What Water Filters Actually Remove (And Which Ones Don't)

Walk into any hardware store and you'll find an overwhelming wall of water filters — pitchers, under-sink units, countertop systems, whole-house filters, reverse osmosis setups. The marketing on all of them promises clean, pure, safe water. Almost none of it tells you what each system actually removes.

This matters because different filtration technologies target fundamentally different contaminants. A pitcher filter that excels at improving taste and removing chlorine may do nothing for lead. A system certified for lead removal may leave PFAS completely untouched. Buying the wrong filter for your actual contaminant profile is not just a wasted investment — it's a false sense of security.[1]

The starting point is knowing what's in your water. Your utility's annual Consumer Confidence Report lists what's been detected.[3] The EWG Tap Water Database cross-references that data against health guidelines. Once you know what you're dealing with, the filter selection becomes much more straightforward.

The four main categories of concern are: particles and sediment, heavy metals (especially lead), organic chemicals (VOCs, PFAS, disinfection byproducts), and biological contaminants (bacteria, cysts). No single filtration technology addresses all four equally well.

Pitcher filters are the most convenient but the lowest performance tier for health contaminants. The standard Brita filter is not certified for lead or PFAS. ZeroWater's ion exchange removes a broader range including some heavy metals, but filter life is short and flow is slow. Brita's Longlast+ is NSF/ANSI 53 certified for lead reduction — but that is the exception, not the rule for pitcher filters.

Under-sink activated carbon block filters are significantly stronger — particularly on VOCs, lead (if NSF 53 certified), and PFAS (if NSF 58 certified). The key distinction is carbon block vs granular activated carbon: carbon block performs substantially better for PFAS and lead removal.

Reverse osmosis is the most comprehensive technology for dissolved contaminants — PFAS, lead, arsenic, nitrates, heavy metals, and disinfection byproducts.[3] The trade-off is water waste (3–4 gallons per gallon filtered) and slower flow. Under-sink RO with a carbon post-filter is the gold standard for households with complex contamination concerns.

Whole-house filters treat all water entering the home. They are useful for protecting appliances and improving general water quality throughout, but are not a substitute for point-of-use filtration if specific contaminants are a concern.[1] The right answer depends entirely on which contaminants are actually present in your water.

NSF International is the independent, not-for-profit organisation that certifies water treatment products against agreed performance standards. When a filter claims NSF certification, it means an independent laboratory has verified that it removes what it says it removes, at the concentrations claimed, under the test conditions specified.[1]

The four key standards span from the minimum aesthetic bar to emerging contaminants rarely covered elsewhere. The critical watch-out: some products display an NSF logo but are only certified under Standard 42 — the aesthetic standard covering taste and chlorine. Reading "NSF certified" without the specific standard number means very little for health-relevant contaminant removal.[1]

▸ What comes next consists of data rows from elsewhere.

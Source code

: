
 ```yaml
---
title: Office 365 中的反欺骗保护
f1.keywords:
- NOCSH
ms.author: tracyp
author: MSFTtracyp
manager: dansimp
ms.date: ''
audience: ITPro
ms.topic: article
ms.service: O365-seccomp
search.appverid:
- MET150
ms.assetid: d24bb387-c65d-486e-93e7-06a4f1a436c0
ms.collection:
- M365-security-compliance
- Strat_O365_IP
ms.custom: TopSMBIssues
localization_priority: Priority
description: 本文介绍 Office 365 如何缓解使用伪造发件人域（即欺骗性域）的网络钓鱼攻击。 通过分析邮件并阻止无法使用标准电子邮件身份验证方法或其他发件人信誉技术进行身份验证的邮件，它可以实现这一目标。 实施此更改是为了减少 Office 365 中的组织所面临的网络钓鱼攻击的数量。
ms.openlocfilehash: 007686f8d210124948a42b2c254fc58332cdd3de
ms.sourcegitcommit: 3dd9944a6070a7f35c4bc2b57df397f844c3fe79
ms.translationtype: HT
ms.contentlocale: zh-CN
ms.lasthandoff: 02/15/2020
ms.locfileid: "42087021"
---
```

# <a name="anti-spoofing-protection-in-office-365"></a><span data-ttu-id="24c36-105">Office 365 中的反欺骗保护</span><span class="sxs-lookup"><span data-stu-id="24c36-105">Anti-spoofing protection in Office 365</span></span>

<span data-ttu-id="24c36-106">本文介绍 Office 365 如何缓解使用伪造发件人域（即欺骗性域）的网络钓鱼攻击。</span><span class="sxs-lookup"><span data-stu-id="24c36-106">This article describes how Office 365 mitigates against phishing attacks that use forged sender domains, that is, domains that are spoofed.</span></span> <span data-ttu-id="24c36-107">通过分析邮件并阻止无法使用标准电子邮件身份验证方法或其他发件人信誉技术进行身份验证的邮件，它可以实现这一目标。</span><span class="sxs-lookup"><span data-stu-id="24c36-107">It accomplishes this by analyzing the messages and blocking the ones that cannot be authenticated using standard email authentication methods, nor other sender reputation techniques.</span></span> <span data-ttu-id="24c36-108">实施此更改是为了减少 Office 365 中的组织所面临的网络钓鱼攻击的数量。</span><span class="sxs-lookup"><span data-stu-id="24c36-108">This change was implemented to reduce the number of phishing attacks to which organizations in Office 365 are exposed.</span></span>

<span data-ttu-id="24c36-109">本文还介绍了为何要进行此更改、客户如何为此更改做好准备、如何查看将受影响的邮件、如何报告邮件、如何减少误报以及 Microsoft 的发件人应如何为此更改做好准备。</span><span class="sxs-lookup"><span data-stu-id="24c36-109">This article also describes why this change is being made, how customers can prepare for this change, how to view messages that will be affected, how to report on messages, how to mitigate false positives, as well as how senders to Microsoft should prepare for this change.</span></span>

A filter bearing the NSF/ANSI 53 mark for lead has been tested to remove lead at a specific influent concentration to below 10 ppb. That is not the same as guaranteed performance in every home — filter life, water chemistry, and flow rate all affect real-world results. But NSF certification is the only independent verification that a product performs as claimed.

A filter you've forgotten to maintain can be worse than no filter at all.

Carbon filters work by adsorption — contaminants stick to the surface of the carbon. Once that surface is saturated, the filter stops adsorbing. More concerning: bacteria can grow in an exhausted carbon filter, turning a protective device into a contamination source.[3] RO membranes accumulate sediment and lose efficiency over time.

Replacement schedules vary dramatically by filter type — from every two to three months for pitcher cartridges to every two to three years for RO membranes. The most common mistake is letting pitcher cartridges run far past their replacement date, or skipping RO pre-filter changes that protect the more expensive membrane.

If you've installed a filter to address a specific contaminant — particularly lead or PFAS — it's worth doing a before-and-after water test to confirm the system is performing as expected. Certified labs can test for specific contaminants for $20–100 depending on the panel.